LAHORE: Effective trade policies require consistent enforcement, transparency and strategic incentives to achieve national economic goals while curbing illicit trade practices. Unfortunately, Pakistan’s trade policies fail to meet these objectives.
Trade policy serves as a framework for regulating international trade to foster economic growth, generate employment, maintain a balance of payments, and promote industrialisation. It influences tariffs, subsidies, quotas and agreements to encourage exports, manage imports, and protect domestic industries. A well-structured policy ensures competitive integration into global markets, sustainable development and technological advancement.
For economies like Pakistan, the primary objectives of trade policies are to expand market access and strengthen foreign exchange reserves. They also aim to support nascent or strategic sectors against unfair foreign competition and diversify markets to reduce reliance on limited sectors. Effective trade policies enhance competitiveness through innovation and cost reduction, spur employment by driving industrial and service sector growth, and align trade balances through export-import optimisation.
Pakistan’s trade policy faces several significant challenges, including over-reliance on the textile sector, which constitutes over 60 per cent of exports, and minimal focus on high-value industries like engineering goods and IT. The country also depends heavily on a few markets, such as the EU and the US, while largely neglecting emerging economies.
Poor coordination between federal and provincial authorities and weak monitoring mechanisms further undermine the effectiveness of trade policies. High import duties inflate production costs for export-oriented industries, while limited financial, research, and capacity-building support hampers exporters’ competitiveness. Logistics and infrastructure deficiencies, including inefficient transport systems, port bottlenecks and high energy costs, also weaken Pakistan’s trade position.
Furthermore, lax enforcement of anti-smuggling laws enables smuggling to thrive, undermining formal trade. Complex procedures and slow refund mechanisms deter exporters.
Under-invoicing and smuggling are critical challenges that undermine trade policy goals. Under-invoicing reduces customs duties and tax revenues, distorts trade statistics and facilitates money laundering. Smuggled goods, often sold at lower prices, harm formal traders and industries, stifling local production and industrial growth.
These practices bypass tariffs, undercutting domestic producers and creating an uneven playing field. They discourage investment in protected industries and erode the effectiveness of tariff protections.

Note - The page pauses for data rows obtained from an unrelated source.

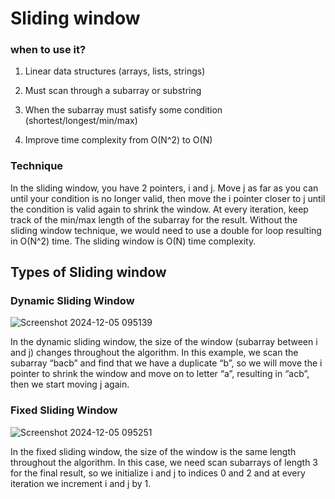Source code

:# Sliding window
### when to use it?
1. Linear data structures (arrays, lists, strings)

2. Must scan through a subarray or substring

3. When the subarray must satisfy some condition (shortest/longest/min/max)

4. Improve time complexity from O(N^2) to O(N)

### Technique
In the sliding window, you have 2 pointers, i and j. Move j as far as you can until your condition is no longer valid, then move the i pointer closer to j until the condition is valid again to shrink the window. At every iteration, keep track of the min/max length of the subarray for the result. Without the sliding window technique, we would need to use a double for loop resulting in O(N^2) time. The sliding window is O(N) time complexity.

## Types of Sliding window 

### Dynamic Sliding Window


![Screenshot 2024-12-05 095139](https://github.com/user-attachments/assets/1d5e7ee5-5100-4b9d-a713-fd2852c81ea7)


In the dynamic sliding window, the size of the window (subarray between i and j) changes throughout the algorithm. In this example, we scan the subarray “bacb” and find that we have a duplicate “b”, so we will move the i pointer to shrink the window and move on to letter “a”, resulting in “acb”, then we start moving j again.

### Fixed Sliding Window

![Screenshot 2024-12-05 095251](https://github.com/user-attachments/assets/5543a7fd-8d7d-49ad-9384-8087813588c3)

In the fixed sliding window, the size of the window is the same length throughout the algorithm. In this case, we need scan subarrays of length 3 for the final result, so we initialize i and j to indices 0 and 2 and at every iteration we increment i and j by 1.
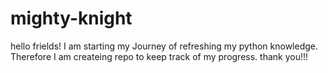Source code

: # mighty-knight
hello frields!
I am starting my Journey of refreshing my python knowledge. Therefore I am createing repo to keep track of my progress.
thank you!!!
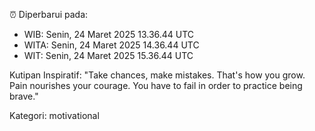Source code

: ⏰ Diperbarui pada:
- WIB: Senin, 24 Maret 2025 13.36.44 UTC
- WITA: Senin, 24 Maret 2025 14.36.44 UTC
- WIT: Senin, 24 Maret 2025 15.36.44 UTC

Kutipan Inspiratif:
"Take chances, make mistakes. That's how you grow. Pain nourishes your courage. You have to fail in order to practice being brave."


Kategori: motivational

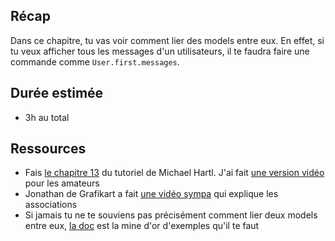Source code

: ## Récap
Dans ce chapitre, tu vas voir comment lier des models entre eux. En effet, si tu veux afficher tous les messages d'un utilisateurs, il te faudra faire une commande comme `User.first.messages`. 

## Durée estimée
- 3h au total

## Ressources

- Fais [le chapitre 13](https://www.railstutorial.org/book/user_microposts) du tutoriel de Michael Hartl. J'ai fait [une version vidéo](https://youtu.be/nTw7sL3Wr0M) pour les amateurs
- Jonathan de Grafikart a fait [une vidéo sympa](https://www.grafikart.fr/formations/ruby-on-rails/models-associations) qui explique les associations
- Si jamais tu ne te souviens pas précisément comment lier deux models entre eux, [la doc](http://guides.rubyonrails.org/association_basics.html) est la mine d'or d'exemples qu'il te faut
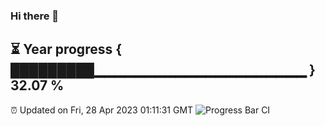 ### Hi there 👋
⏳ Year progress { █████████▁▁▁▁▁▁▁▁▁▁▁▁▁▁▁▁▁▁▁▁▁ } 32.07 %
---
⏰ Updated on Fri, 28 Apr 2023 01:11:31 GMT
![Progress Bar CI](https://github.com/liununu/liununu/workflows/Progress%20Bar%20CI/badge.svg)
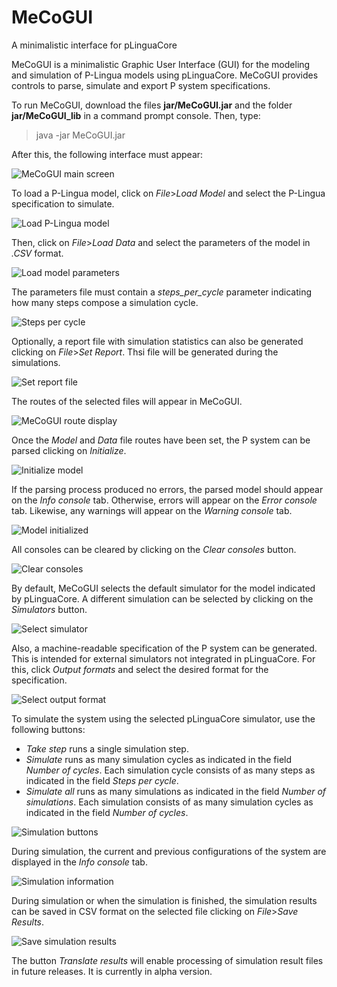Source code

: # MeCoGUI
A minimalistic interface for pLinguaCore

MeCoGUI is a minimalistic Graphic User Interface (GUI) for the modeling and simulation of P-Lingua models using pLinguaCore. MeCoGUI provides controls to parse, simulate and export P system specifications.

To run MeCoGUI, download the files __jar/MeCoGUI.jar__ and the folder __jar/MeCoGUI_lib__ in a command prompt console. Then, type:

> java -jar MeCoGUI.jar

After this, the following interface must appear:

![MeCoGUI main screen](https://github.com/manugarciaquismondo/MeCoGUI/blob/master/images/mecogui_main.png)

To load a P-Lingua model, click on _File_>_Load Model_ and select the P-Lingua specification to simulate.

![Load P-Lingua model](https://github.com/manugarciaquismondo/MeCoGUI/blob/master/images/mecogui_load_model.png)

Then, click on _File_>_Load Data_ and select the parameters of the model in _.CSV_ format. 

![Load model parameters](https://github.com/manugarciaquismondo/MeCoGUI/blob/master/images/mecogui_load_data.png)

The parameters file must contain a _steps_per_cycle_ parameter indicating how many steps compose a simulation cycle.

![Steps per cycle](https://github.com/manugarciaquismondo/MeCoGUI/blob/master/images/steps_per_cycle.png)

Optionally, a report file with simulation statistics can also be generated clicking on _File_>_Set Report_. Thsi file will be generated during the simulations.

![Set report file](https://github.com/manugarciaquismondo/MeCoGUI/blob/master/images/mecogui_set_report.png)

The routes of the selected files will appear in MeCoGUI.

![MeCoGUI route display](https://github.com/manugarciaquismondo/MeCoGUI/blob/master/images/mecogui_routes_set.png)

Once the _Model_ and _Data_ file routes have been set, the P system can be parsed clicking on _Initialize_.

![Initialize model](https://github.com/manugarciaquismondo/MeCoGUI/blob/master/images/mecogui_initialize.png)

If the parsing process produced no errors, the parsed model should appear on the _Info console_ tab. Otherwise, errors will appear on the _Error console_ tab. Likewise, any warnings will appear on the _Warning console_ tab.

![Model initialized](https://github.com/manugarciaquismondo/MeCoGUI/blob/master/images/mecogui_model_initialized.png)

All consoles can be cleared by clicking on the _Clear consoles_ button.

![Clear consoles](https://github.com/manugarciaquismondo/MeCoGUI/blob/master/images/mecogui_clear_consoles.png)

By default, MeCoGUI selects the default simulator for the model indicated by pLinguaCore. A different simulation can be selected by clicking on the _Simulators_ button.

![Select simulator](https://github.com/manugarciaquismondo/MeCoGUI/blob/master/images/mecogui_set_simulator.png)

Also, a machine-readable specification of the P system can be generated. This is intended for external simulators not integrated in pLinguaCore. For this, click _Output formats_ and select the desired format for the specification.

![Select output format](https://github.com/manugarciaquismondo/MeCoGUI/blob/master/images/mecogui_output_formats.png)

To simulate the system using the selected pLinguaCore simulator, use the following buttons:

* _Take step_ runs a single simulation step.
* _Simulate_ runs as many simulation cycles as indicated in the field _Number of cycles_. Each simulation cycle consists of as many steps as indicated in the field _Steps per cycle_.
* _Simulate all_ runs as many simulations as indicated in the field _Number of simulations_. Each simulation consists of as many simulation cycles as indicated in the field _Number of cycles_.

![Simulation buttons](https://github.com/manugarciaquismondo/MeCoGUI/blob/master/images/mecogui_simulation_buttons.png)

During simulation, the current and previous configurations of the system are displayed in the _Info console_ tab.

![Simulation information](https://github.com/manugarciaquismondo/MeCoGUI/blob/master/images/mecogui_simulation_information.png)

During simulation or when the simulation is finished, the simulation results can be saved in CSV format on the selected file clicking on _File_>_Save Results_.

![Save simulation results](https://github.com/manugarciaquismondo/MeCoGUI/blob/master/images/mecogui_save_results.png)

The button _Translate results_ will enable processing of simulation result files in future releases. It is currently in alpha version.

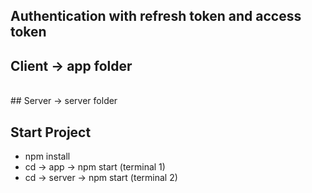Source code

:## Authentication with refresh token and access token

## Client -> app folder
<br />
## Server -> server folder

## Start Project
- npm install
- cd -> app -> npm start (terminal 1)
- cd -> server -> npm start (terminal 2)
  
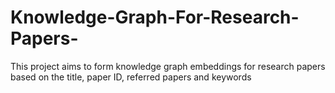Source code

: # Knowledge-Graph-For-Research-Papers-
This project aims to form knowledge graph embeddings for research papers based on the title, paper ID, referred papers and keywords
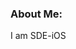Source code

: ### About Me:
  I am SDE-iOS

<!--
**gDeep1/gDeep1** is a ✨ _special_ ✨ repository because its `README.md` (this file) appears on your GitHub profile.

- 🔭 I’m currently working on a labour tracking application which enables construction companiees to log the working hours of their workforce automatically.
- 🌱 I’m currently learning SwiftUI and frameworks like Combine
- 🤔 I’m looking for help to join or building the iOS community 
- 📫 How to reach me? here is a way: https://www.linkedin.com/in/gdeep1/ 
- ⚡ Fun fact: I love to explore new in iOS development
-->

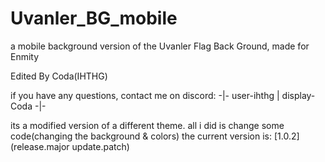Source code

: # Uvanler_BG_mobile
a mobile background version of the Uvanler Flag Back Ground, made for Enmity

Edited By Coda(IHTHG)

if you have any questions, contact me on discord: -|- user-ihthg | display-Coda -|-

its a modified version of a different theme. all i did is change some code(changing the background & colors)
the current version is: [1.0.2] (release.major update.patch)
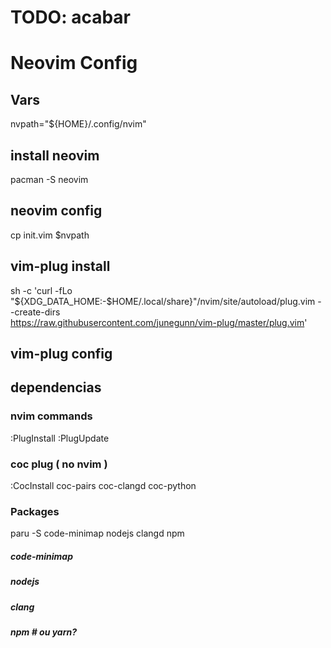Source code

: # TODO: acabar
# Neovim Config

## Vars

nvpath="${HOME}/.config/nvim"

## install neovim

pacman -S neovim

## neovim config

cp init.vim $nvpath

## vim-plug install

sh -c 'curl -fLo "${XDG_DATA_HOME:-$HOME/.local/share}"/nvim/site/autoload/plug.vim --create-dirs \
       https://raw.githubusercontent.com/junegunn/vim-plug/master/plug.vim'

## vim-plug config 

## dependencias
### nvim commands 
:PlugInstall
:PlugUpdate

### coc plug ( no nvim )

:CocInstall coc-pairs coc-clangd coc-python

### Packages
paru -S code-minimap nodejs clangd npm
##### code-minimap
##### nodejs
##### clang
##### npm # ou yarn?


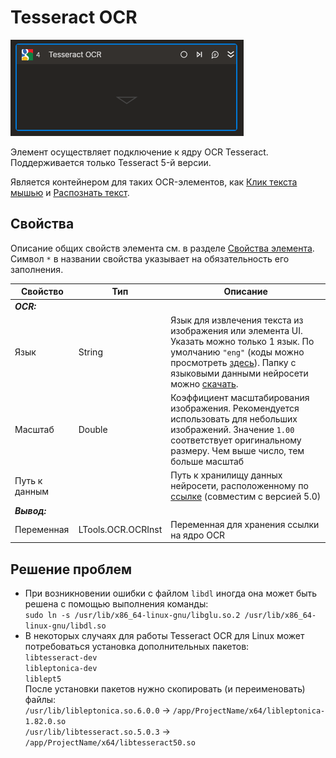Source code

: # Tesseract OCR

![](<../../../.gitbook/assets1/Tesseract-cropped.png>)

Элемент осуществляет подключение к ядру OCR Tesseract. Поддерживается только Tesseract 5-й версии. 

Является контейнером для таких OCR-элементов, как [Клик текста мышью](https://docs.primo-rpa.ru/primo-rpa/g_elements/el_basic/els_ocr/el_ocr_textclick) и [Распознать текст](https://docs.primo-rpa.ru/primo-rpa/g_elements/el_basic/els_ocr/el_ocr_recog).

## Свойства
Описание общих свойств элемента см. в разделе [Свойства элемента](https://docs.primo-rpa.ru/primo-rpa/primo-studio/process/elements#svoistva-elementa).\
Символ `*` в названии свойства указывает на обязательность его заполнения.

| Свойство             | Тип                   | Описание                                      |
| -------------------- | --------------------- | --------------------------------------------- |
| ***OCR:*** | |  |
| Язык | String | Язык для извлечения текста из изображения или элемента UI. Указать можно только 1 язык. По умолчанию `"eng"` (коды можно просмотреть [здесь](https://github.com/tesseract-ocr/tesseract/blob/main/doc/tesseract.1.asc#languages)). Папку с языковыми данными нейросети можно [скачать](https://tesseract-ocr.github.io/tessdoc/Data-Files). |
| Масштаб | Double | Коэффициент масштабирования изображения. Рекомендуется использовать для небольших изображений. Значение `1.00` соответствует оригинальному размеру. Чем выше число, тем больше масштаб |
| Путь к данным |  | Путь к хранилищу данных нейросети, расположенному по [ссылке](https://tesseract-ocr.github.io/tessdoc/Data-Files) (совместим с версией 5.0) |
| ***Вывод:***  |  |  |
| Переменная | LTools.OCR.OCRInst | Переменная для хранения ссылки на ядро OCR |

## Решение проблем
* При возникновении ошибки с файлом `libdl` иногда она может быть решена с помощью выполнения команды:  
`sudo ln -s /usr/lib/x86_64-linux-gnu/libglu.so.2 /usr/lib/x86_64-linux-gnu/libdl.so`
* В некоторых случаях для работы Tesseract OCR для Linux может потребоваться установка дополнительных пакетов:  
`libtesseract-dev`  
`libleptonica-dev`  
`liblept5`  
После установки пакетов нужно скопировать (и переименовать) файлы:  
`/usr/lib/libleptonica.so.6.0.0` -> `/app/ProjectName/x64/libleptonica-1.82.0.so`  
`/usr/lib/libtesseract.so.5.0.3` -> `/app/ProjectName/x64/libtesseract50.so`  
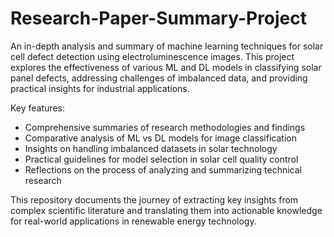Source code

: # Research-Paper-Summary-Project
An in-depth analysis and summary of machine learning techniques for solar cell defect detection using electroluminescence images. This project explores the effectiveness of various ML and DL models in classifying solar panel defects, addressing challenges of imbalanced data, and providing practical insights for industrial applications.  

Key features:
- Comprehensive summaries of research methodologies and findings
- Comparative analysis of ML vs DL models for image classification
- Insights on handling imbalanced datasets in solar technology
- Practical guidelines for model selection in solar cell quality control
- Reflections on the process of analyzing and summarizing technical research

This repository documents the journey of extracting key insights from complex scientific literature and translating them into actionable knowledge for real-world applications in renewable energy technology.
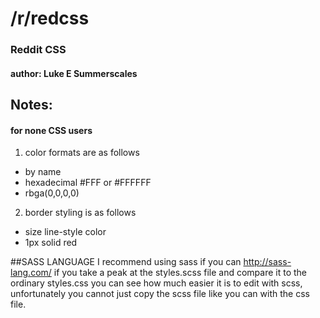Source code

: # /r/redcss
### Reddit CSS
#### author: Luke E Summerscales

## Notes:
#### for none CSS users
1. color formats are as follows
  * by name
  * hexadecimal #FFF or #FFFFFF
  * rbga(0,0,0,0)
2. border styling is as follows
  * size line-style color
  * 1px solid red

##SASS LANGUAGE
I recommend using sass if you can http://sass-lang.com/
if you take a peak at the styles.scss file and compare it to
the ordinary styles.css you can see how much easier it is to edit
with scss, unfortunately you cannot just copy the scss file like
you can with the css file.

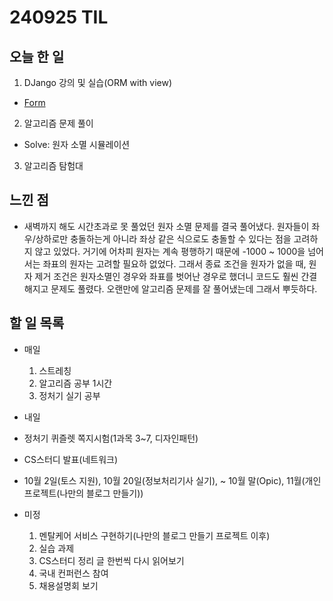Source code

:# 240925 TIL

## 오늘 한 일
1. DJango 강의 및 실습(ORM with view)
  - [Form](../Django/Form.md)

2. 알고리즘 문제 풀이
  - Solve: 원자 소멸 시뮬레이션  

3. 알고리즘 탐험대

## 느낀 점
  - 새벽까지 해도 시간초과로 못 풀었던 원자 소멸 문제를 결국 풀어냈다. 원자들이 좌우/상하로만 충돌하는게 아니라 좌상 같은 식으로도 충돌할 수 있다는 점을 고려하지 않고 있었다. 거기에 어차피 원자는 계속 평행하기 때문에 -1000 ~ 1000을 넘어서는 좌표의 원자는 고려할 필요하 없었다. 그래서 종료 조건을 원자가 없을 때, 원자 제거 조건은 원자소멸인 경우와 좌표를 벗어난 경우로 했더니 코드도 훨씬 간결해지고 문제도 풀렸다. 오랜만에 알고리즘 문제를 잘 풀어냈는데 그래서 뿌듯하다.

## 할 일 목록
  - 매일
    1. 스트레칭
    2. 알고리즘 공부 1시간
    3. 정처기 실기 공부

  - 내일
   - 정처기 퀴즐렛 쪽지시험(1과목 3~7, 디자인패턴)
   - CS스터디 발표(네트워크)

  - 10월 2일(토스 지원), 10월 20일(정보처리기사 실기), ~ 10월 말(Opic), 11월(개인 프로젝트(나만의 블로그 만들기))

  - 미정
    1. 멘탈케어 서비스 구현하기(나만의 블로그 만들기 프로젝트 이후)
    2. 실습 과제
    3. CS스터디 정리 글 한번씩 다시 읽어보기
    4. 국내 컨퍼런스 참여
    5. 채용설명회 보기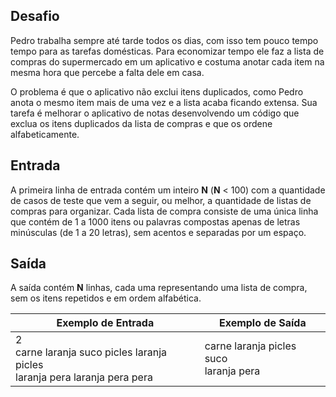 ## Desafio

Pedro trabalha sempre até tarde todos os dias, com isso tem pouco tempo tempo para as tarefas domésticas. Para economizar tempo ele faz a lista de compras do supermercado em um aplicativo e costuma anotar cada item na mesma hora que percebe a falta dele em casa.

O problema é que o aplicativo não exclui itens duplicados, como Pedro anota o mesmo item mais de uma vez e a lista acaba ficando extensa. Sua tarefa é melhorar o aplicativo de notas desenvolvendo um código que exclua os itens duplicados da lista de compras e que os ordene alfabeticamente.

## Entrada

A primeira linha de entrada contém um inteiro **N** (**N** < 100) com a quantidade de casos de teste que vem a seguir, ou melhor, a quantidade de listas de compras para organizar. Cada lista de compra consiste de uma única linha que contém de 1 a 1000 itens ou palavras compostas apenas de letras minúsculas (de 1 a 20 letras), sem acentos e separadas por um espaço.

## Saída

A saída contém **N** linhas, cada uma representando uma lista de compra, sem os itens repetidos e em ordem alfabética.

 

| Exemplo de Entrada                                           | Exemplo de Saída                           |
| ------------------------------------------------------------ | ------------------------------------------ |
| 2<br>carne laranja suco picles laranja picles<br/>laranja pera laranja pera pera | carne laranja picles suco<br/>laranja pera |

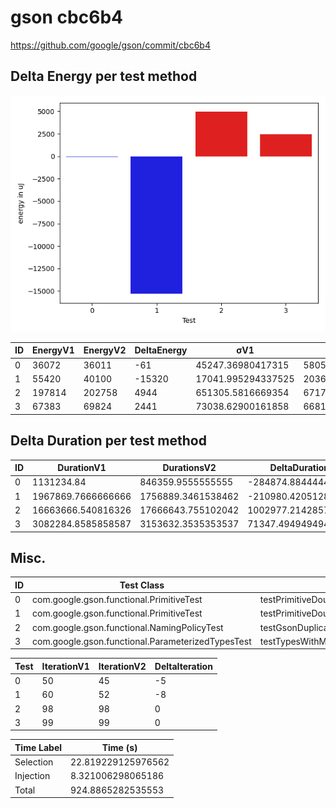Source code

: # gson cbc6b4


https://github.com/google/gson/commit/cbc6b4



## Delta Energy per test method

![](./gson_delta_energy_0_v.png)


| ID | EnergyV1 | EnergyV2 | DeltaEnergy | σV1 | σV2 |
| --- | --- | --- | --- | --- | --- |
| 0 | 36072 | 36011 | -61 | 45247.36980417315 | 5805.298767314028 |
| 1 | 55420 | 40100 | -15320 | 17041.995294337525 | 20366.416425112922 |
| 2 | 197814 | 202758 | 4944 | 651305.5816669354 | 671700.0158928401 |
| 3 | 67383 | 69824 | 2441 | 73038.62900161858 | 66814.8411064518 |

## Delta Duration per test method


| ID | DurationV1 | DurationsV2 | DeltaDuration |
| --- | --- | --- | --- |
| 0 | 1131234.84 | 846359.9555555555 | -284874.88444444456 |
| 1 | 1967869.7666666666 | 1756889.3461538462 | -210980.42051282036 |
| 2 | 16663666.540816326 | 17666643.755102042 | 1002977.2142857164 |
| 3 | 3082284.8585858587 | 3153632.3535353537 | 71347.49494949495 |

## Misc.

| ID | Test Class | Test Method |
| --- | --- | --- |
| 0 | com.google.gson.functional.PrimitiveTest | testPrimitiveDoubleAutoboxedInASingleElementArraySerialization |
| 1 | com.google.gson.functional.PrimitiveTest | testPrimitiveDoubleAutoboxedSerialization |
| 2 | com.google.gson.functional.NamingPolicyTest | testGsonDuplicateNameUsingSerializedNameFieldNamingPolicySerialization |
| 3 | com.google.gson.functional.ParameterizedTypesTest | testTypesWithMultipleParametersSerialization |




| Test | IterationV1 | IterationV2 | DeltaIteration |
| --- | --- | --- | --- |
| 0 | 50 | 45 | -5 |
| 1 | 60 | 52 | -8 |
| 2 | 98 | 98 | 0 |
| 3 | 99 | 99 | 0 |



| Time Label | Time (s) |
| --- | --- |
| Selection | 22.819229125976562 |
| Injection | 8.321006298065186 |
| Total | 924.8865282535553 |


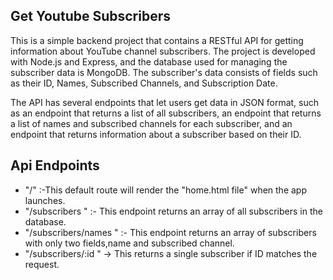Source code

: ## Get Youtube Subscribers

This is a simple backend project that contains a RESTful API for getting information about YouTube channel subscribers. The project is developed with Node.js and Express, and the database used for managing the subscriber data is MongoDB. The subscriber's data consists of fields such as their ID, Names, Subscribed Channels, and Subscription Date.

The API has several endpoints that let users get data in JSON format, such as an endpoint that returns a list of all subscribers, an endpoint that returns a list of names and subscribed channels for each subscriber, and an endpoint that returns information about a subscriber based on their ID.

## Api Endpoints

- "/" :-This default route will render the "home.html file" when the app launches.
- "/subscribers " :- This endpoint returns an array of all subscribers in the database.
- "/subscribers/names " :- This endpoint returns an array of subscribers with only two fields,name and subscribed channel.
- "/subscribers/:id " -> This returns a single subscriber if ID matches the request.

##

Countries like India, China and Vietnam provide successful models for combating smuggling and under-invoicing: India employs goods and services tax (GST) networks and conducts regular market inspections, requiring sellers to provide proof of origin or tax payments.
China uses its golden tax system and border surveillance to deter smuggling. Vietnam has embraced customs digitisation and imposes heavy fines and jail terms for illicit trade practices.These nations also enhance collaboration among customs, tax authorities and law enforcement, engaging trade associations to discourage the sale of illegal goods.
Pakistan must adopt similar measures, including digitising its tax and customs systems, enforcing strict penalties for illicit trade, and ensuring robust monitoring and coordination. Addressing trade policy flaws will pave the way for a more competitive, diversified and growth-oriented economy.